─── SOURCE MATERIAL

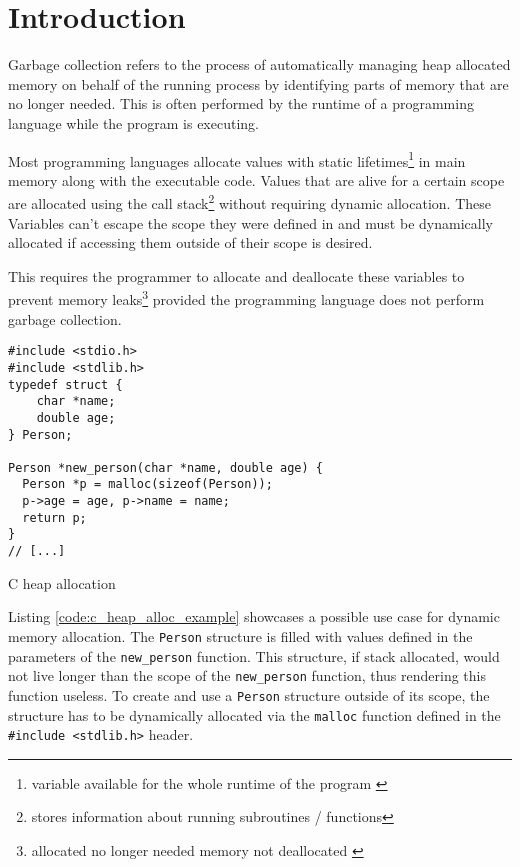 \section{Introduction}

Garbage collection refers to the process of automatically managing
heap allocated memory on behalf of the running process by
identifying parts of memory that are no longer needed. \cite[Introduction]{go_gcguide_2022}
This is often performed by the runtime of a programming language while the
program is executing. \cite[Introduction]{go_spec_2023}

Most programming languages allocate values with static
lifetimes\footnote{variable available for the whole runtime of the program
\cite[Abstract]{static-dynamic-scope_tanter_2009}} in main memory along with
the executable code. Values that are alive for a certain scope are allocated
using the call stack\footnote{stores information about running subroutines /
functions\cite[2.2 Call Stacks]{call-stack_mcmaster-memon_2006}} without
requiring dynamic allocation. These Variables can't escape the scope they were
defined in and must be dynamically allocated if accessing them outside of
their scope is desired.

This requires the programmer to allocate and deallocate these
variables to prevent memory leaks\footnote{allocated no longer needed memory
not deallocated \cite[1.2.1 A Practical Object Ownership
Model]{practical_heine-lam_2003}} provided the programming language does not
perform garbage collection. 

\begin{listing}[H] 
    \begin{verbatim} 
#include <stdio.h>
#include <stdlib.h>
typedef struct { 
    char *name;
    double age; 
} Person;

Person *new_person(char *name, double age) {
  Person *p = malloc(sizeof(Person));
  p->age = age, p->name = name;
  return p;
}
// [...]
    \end{verbatim}
    \caption{C heap allocation}
    \label{code:c_heap_alloc_example}
\end{listing}

Listing \autoref{code:c_heap_alloc_example} showcases a possible use case for
dynamic memory allocation. The \texttt{Person} structure is filled with values
defined in the parameters of the \texttt{new\_person} function. This structure,
if stack allocated, would not live longer than the scope of the
\texttt{new\_person} function, thus rendering this function useless. To create
and use a \texttt{Person} structure outside of its scope, the structure has to
be dynamically allocated via the \texttt{malloc} function defined in the
\texttt{#include <stdlib.h>} header.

──────

* _INSTRUCTIONS FOR THE TASK_: From the records above, give again exactly the lines running from the line with "language does not" to the line with "if stack allocated, would", inclusive.

* _PROBLEM SOLUTION_:
Model]{practical_heine-lam_2003}} provided the programming language does not
perform garbage collection. 

\begin{listing}[H] 
    \begin{verbatim} 
#include <stdio.h>
#include <stdlib.h>
typedef struct { 
    char *name;
    double age; 
} Person;

Person *new_person(char *name, double age) {
  Person *p = malloc(sizeof(Person));
  p->age = age, p->name = name;
  return p;
}
// [...]
    \end{verbatim}
    \caption{C heap allocation}
    \label{code:c_heap_alloc_example}
\end{listing}

Listing \autoref{code:c_heap_alloc_example} showcases a possible use case for
dynamic memory allocation. The \texttt{Person} structure is filled with values
defined in the parameters of the \texttt{new\_person} function. This structure,
if stack allocated, would not live longer than the scope of the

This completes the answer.